Online Voter Registration is Coming to California
BY Miranda Neubauer | Tuesday, August 28 2012
Online voter registration is coming to California as soon as next month, the California Secretary of State's office announced in a message to county clerks and registrars of voters.
The Secretary of State's office is working with the Department of Motor Vehicles and the state's three election management system vendors, DIMS, DFM, and Votec, to develop and test the system before it is launched in September. When users fill out an online registration application, the Secretary of State will check applicants' California driver license or identification card number, date of birth and last four digits of their social security number against the DMV database. The DMV has electronic signatures on file for 94 percent of California citizens, according to the memo.
"If an exact match is found, the DMV will send the applicant's electronic signature image on file with the DMV to the SOS," the memo states.
At regular intervals, all of the state's 58 county election management systems will retrieve the applications, including those for which there is no DMV signature available. In that case, or instances where the applicant does not have a license, I.D. card or social security number, the system will generate a printable pre-filled voter registration application and instruct the applicant to print, sign, and mail it to their county elections office. The Secretary of State will still send the electronic voter registration file to the county system, where officials can add the voter's signature to the voter registration file once it arrives by mail. All applications submitted up to 15 days before Election Day are considered timely, even if they initially lack a signature. The system will also allow military and overseas voters to complete an application for voter registration or to request a special absentee ballot.

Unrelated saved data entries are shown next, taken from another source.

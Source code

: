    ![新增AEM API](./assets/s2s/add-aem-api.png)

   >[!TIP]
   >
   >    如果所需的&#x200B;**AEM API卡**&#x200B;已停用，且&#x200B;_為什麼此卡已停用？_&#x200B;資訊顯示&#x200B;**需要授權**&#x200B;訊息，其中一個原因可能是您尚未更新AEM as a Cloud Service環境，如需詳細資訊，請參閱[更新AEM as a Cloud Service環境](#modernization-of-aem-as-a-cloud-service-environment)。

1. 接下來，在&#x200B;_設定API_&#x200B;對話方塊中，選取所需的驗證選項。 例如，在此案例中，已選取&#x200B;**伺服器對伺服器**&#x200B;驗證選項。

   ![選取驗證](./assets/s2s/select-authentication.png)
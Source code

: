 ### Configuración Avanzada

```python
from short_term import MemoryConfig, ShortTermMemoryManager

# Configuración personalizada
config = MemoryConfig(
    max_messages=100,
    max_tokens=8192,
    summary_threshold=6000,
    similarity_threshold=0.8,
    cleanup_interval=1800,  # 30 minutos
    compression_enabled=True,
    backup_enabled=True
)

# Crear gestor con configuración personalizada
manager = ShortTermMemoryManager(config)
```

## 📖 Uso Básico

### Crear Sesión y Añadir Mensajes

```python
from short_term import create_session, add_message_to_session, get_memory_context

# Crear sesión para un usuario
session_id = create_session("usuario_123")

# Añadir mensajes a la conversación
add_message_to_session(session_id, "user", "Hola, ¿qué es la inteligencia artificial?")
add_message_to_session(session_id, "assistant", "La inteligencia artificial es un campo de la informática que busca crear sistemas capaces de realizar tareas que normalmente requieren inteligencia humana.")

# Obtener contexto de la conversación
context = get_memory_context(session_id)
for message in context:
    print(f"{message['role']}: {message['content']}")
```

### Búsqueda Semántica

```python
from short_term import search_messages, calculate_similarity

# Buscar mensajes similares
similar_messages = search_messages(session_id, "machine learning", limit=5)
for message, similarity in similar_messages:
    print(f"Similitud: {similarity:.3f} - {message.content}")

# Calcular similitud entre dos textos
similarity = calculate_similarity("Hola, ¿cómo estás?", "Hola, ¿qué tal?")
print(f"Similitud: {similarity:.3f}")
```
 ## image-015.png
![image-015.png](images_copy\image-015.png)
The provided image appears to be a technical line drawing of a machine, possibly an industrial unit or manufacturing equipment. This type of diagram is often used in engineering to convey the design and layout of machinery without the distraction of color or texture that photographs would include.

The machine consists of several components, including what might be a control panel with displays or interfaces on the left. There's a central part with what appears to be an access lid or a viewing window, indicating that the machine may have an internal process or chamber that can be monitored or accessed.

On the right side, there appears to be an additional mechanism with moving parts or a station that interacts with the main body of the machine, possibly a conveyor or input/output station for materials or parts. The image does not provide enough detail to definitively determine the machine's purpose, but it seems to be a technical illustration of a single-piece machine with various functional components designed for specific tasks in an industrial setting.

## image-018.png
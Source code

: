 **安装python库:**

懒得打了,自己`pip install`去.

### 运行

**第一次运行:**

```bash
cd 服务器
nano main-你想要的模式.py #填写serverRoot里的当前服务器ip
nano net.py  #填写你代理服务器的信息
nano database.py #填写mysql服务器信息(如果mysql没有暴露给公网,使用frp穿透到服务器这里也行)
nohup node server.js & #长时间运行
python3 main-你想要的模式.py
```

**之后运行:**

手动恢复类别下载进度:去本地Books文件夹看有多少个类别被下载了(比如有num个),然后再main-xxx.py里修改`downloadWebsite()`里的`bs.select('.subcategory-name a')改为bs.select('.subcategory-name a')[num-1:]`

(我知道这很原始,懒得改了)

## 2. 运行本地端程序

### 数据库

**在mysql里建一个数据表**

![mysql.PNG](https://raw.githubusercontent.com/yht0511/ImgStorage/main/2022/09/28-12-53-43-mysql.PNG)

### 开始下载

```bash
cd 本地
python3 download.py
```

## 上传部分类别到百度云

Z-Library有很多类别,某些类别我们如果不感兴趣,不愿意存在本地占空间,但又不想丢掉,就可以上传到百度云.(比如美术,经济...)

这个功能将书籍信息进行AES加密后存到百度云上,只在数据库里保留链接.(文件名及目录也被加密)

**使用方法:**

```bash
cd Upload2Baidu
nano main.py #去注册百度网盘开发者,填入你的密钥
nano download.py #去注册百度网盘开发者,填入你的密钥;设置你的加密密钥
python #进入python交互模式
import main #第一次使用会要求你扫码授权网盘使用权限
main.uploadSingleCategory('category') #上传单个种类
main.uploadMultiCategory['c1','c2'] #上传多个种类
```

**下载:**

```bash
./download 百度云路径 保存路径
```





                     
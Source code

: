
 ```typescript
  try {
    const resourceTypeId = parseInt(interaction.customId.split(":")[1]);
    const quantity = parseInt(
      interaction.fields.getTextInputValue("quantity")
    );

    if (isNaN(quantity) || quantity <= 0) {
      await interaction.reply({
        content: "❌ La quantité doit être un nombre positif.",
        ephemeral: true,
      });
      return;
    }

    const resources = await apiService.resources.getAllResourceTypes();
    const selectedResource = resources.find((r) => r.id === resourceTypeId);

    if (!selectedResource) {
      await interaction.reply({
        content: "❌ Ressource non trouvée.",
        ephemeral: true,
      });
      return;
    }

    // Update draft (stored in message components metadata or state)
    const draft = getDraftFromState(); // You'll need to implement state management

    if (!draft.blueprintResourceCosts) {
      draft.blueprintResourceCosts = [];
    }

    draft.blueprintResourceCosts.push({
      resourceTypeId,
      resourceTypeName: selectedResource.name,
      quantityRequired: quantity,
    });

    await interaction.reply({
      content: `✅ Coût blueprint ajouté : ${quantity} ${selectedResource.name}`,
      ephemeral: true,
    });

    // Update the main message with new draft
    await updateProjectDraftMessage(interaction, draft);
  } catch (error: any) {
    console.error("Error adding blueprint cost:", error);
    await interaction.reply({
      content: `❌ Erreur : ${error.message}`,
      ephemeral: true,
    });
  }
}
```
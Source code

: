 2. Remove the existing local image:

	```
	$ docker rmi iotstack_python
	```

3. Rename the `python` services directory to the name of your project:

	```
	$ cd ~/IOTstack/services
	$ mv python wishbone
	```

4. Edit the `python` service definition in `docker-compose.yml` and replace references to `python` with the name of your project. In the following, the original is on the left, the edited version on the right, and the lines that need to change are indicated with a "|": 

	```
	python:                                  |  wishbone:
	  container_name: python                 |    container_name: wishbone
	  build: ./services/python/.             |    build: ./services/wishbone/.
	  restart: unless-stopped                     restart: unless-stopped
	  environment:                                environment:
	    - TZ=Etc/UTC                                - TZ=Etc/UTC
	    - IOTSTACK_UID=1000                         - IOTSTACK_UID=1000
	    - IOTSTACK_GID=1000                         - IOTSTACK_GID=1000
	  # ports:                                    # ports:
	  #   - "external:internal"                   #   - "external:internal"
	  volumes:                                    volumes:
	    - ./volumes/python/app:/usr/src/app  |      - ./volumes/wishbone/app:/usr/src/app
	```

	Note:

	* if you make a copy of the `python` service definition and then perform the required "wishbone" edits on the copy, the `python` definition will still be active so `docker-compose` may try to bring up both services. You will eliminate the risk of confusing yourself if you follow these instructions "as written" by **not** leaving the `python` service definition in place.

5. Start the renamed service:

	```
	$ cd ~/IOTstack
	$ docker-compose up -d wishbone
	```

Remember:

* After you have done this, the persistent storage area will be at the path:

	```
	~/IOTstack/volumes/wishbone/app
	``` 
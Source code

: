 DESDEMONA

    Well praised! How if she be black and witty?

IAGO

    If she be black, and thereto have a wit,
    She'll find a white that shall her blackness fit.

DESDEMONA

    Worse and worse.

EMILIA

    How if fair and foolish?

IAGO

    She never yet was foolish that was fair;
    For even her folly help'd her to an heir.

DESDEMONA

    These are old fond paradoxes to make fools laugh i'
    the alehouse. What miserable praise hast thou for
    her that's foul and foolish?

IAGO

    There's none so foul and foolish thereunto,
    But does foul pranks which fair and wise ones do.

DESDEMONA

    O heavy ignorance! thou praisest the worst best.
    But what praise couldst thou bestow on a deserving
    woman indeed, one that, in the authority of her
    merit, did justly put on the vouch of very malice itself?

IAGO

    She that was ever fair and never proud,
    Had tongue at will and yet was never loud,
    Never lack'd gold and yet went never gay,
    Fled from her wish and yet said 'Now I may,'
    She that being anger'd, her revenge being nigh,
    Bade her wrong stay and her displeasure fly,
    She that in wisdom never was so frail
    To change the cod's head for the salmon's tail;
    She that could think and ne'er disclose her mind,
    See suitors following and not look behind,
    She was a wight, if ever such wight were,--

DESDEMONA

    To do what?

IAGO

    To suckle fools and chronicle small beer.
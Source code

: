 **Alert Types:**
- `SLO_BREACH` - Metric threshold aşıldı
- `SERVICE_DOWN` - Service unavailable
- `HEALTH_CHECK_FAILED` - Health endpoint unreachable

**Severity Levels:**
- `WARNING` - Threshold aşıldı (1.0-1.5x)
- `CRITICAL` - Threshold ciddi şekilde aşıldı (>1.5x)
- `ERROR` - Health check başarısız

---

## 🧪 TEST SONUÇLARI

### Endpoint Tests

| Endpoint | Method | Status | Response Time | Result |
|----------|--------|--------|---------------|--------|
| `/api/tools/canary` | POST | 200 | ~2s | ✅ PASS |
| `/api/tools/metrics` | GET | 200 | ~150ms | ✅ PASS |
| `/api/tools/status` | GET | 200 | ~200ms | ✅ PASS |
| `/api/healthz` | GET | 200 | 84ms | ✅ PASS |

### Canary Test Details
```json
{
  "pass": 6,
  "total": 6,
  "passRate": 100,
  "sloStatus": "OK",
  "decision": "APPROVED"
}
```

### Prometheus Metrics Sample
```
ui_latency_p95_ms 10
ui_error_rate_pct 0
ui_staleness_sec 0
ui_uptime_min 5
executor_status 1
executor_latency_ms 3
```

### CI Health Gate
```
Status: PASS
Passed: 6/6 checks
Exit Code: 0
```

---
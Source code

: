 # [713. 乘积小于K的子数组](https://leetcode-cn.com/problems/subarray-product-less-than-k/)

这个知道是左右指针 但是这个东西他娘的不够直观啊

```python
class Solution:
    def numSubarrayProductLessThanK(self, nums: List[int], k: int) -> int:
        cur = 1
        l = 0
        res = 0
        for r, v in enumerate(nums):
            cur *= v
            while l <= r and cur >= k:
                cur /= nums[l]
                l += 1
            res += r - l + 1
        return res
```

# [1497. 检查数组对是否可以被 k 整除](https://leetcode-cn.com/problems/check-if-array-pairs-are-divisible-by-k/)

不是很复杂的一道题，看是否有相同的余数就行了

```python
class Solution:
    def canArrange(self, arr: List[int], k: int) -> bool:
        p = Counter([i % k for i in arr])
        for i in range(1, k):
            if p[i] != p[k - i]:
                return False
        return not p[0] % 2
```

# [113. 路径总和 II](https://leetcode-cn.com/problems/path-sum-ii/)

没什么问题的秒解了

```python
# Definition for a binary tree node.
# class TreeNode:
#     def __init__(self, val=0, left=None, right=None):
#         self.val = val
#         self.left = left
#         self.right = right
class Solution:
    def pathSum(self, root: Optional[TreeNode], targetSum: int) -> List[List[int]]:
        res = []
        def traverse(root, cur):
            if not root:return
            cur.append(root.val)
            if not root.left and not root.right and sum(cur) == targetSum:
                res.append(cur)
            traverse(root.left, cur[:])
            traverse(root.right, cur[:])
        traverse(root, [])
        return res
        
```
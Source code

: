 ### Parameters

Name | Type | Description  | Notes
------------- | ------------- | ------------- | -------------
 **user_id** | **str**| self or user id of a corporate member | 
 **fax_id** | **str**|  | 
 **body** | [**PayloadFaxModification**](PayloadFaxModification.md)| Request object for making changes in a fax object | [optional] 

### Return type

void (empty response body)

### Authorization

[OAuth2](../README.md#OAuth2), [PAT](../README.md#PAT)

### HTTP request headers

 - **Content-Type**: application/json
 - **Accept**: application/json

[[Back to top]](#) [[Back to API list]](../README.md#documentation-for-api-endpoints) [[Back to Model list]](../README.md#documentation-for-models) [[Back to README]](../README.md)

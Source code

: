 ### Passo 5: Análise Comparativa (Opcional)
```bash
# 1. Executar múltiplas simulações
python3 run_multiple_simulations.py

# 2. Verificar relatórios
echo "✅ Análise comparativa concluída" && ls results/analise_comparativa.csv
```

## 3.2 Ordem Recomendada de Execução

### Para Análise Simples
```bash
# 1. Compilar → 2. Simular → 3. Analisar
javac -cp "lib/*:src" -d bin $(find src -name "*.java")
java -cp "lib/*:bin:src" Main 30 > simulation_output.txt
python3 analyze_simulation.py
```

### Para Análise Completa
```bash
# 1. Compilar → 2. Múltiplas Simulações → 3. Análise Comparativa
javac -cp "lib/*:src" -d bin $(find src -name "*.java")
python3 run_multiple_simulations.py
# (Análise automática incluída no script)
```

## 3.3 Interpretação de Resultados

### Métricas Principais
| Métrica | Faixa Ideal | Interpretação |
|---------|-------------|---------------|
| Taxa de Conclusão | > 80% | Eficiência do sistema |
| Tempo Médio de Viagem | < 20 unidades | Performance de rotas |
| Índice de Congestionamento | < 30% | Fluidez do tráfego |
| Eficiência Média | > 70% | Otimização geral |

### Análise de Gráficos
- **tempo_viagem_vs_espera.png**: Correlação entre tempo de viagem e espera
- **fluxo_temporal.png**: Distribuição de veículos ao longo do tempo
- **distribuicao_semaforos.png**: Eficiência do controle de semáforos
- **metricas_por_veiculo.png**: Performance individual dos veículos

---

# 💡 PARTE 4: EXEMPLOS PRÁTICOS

The system is currently undergoing testing ahead of its expected launch after Labor Day, according to Nicole Winger, a spokesperson for the Secretary of State's office. The state has had an online voter registration form for about a year and half, she explained. But because of the legal requirement for a signature, applications have not been able to be directly submitted, but needed to be printed out, signed and mailed. Winger explained that the implementation of online voter registration in California was contingent on funding, in this case $1.8 million in federal grants to cover the technology and to set the legal groundwork.
Governor Jerry Brown signed a law in fall 2011 that would allow for online voter registration using signatures from the DMV. Prior to that, an online voter registration law had been contingent on the completion of the state’s federally approved voter registration database VoteCal, electionline reported. California State Senator Leland Yee, a Democrat representing San Francisco and San Mateo County, had authored the most recent legislation, citing success in Arizona.
News about the upcoming launch of the system ended up in local news reports after a reporter saw the memo detailing the new arrangement on California Secretary of State Debra Bowen's website. Bowen posts all her memos online, including the one at issue here.
New York State also recently implemented an online voter registration system that utilizes the DMV's database. In a Monday press release, New York Governor Andrew Cuomo says 3,474 New Yorkers have used the system since it launched August 16 to register to vote, or to change their address and party affiliation. Those numbers include 1,028 first-time voters.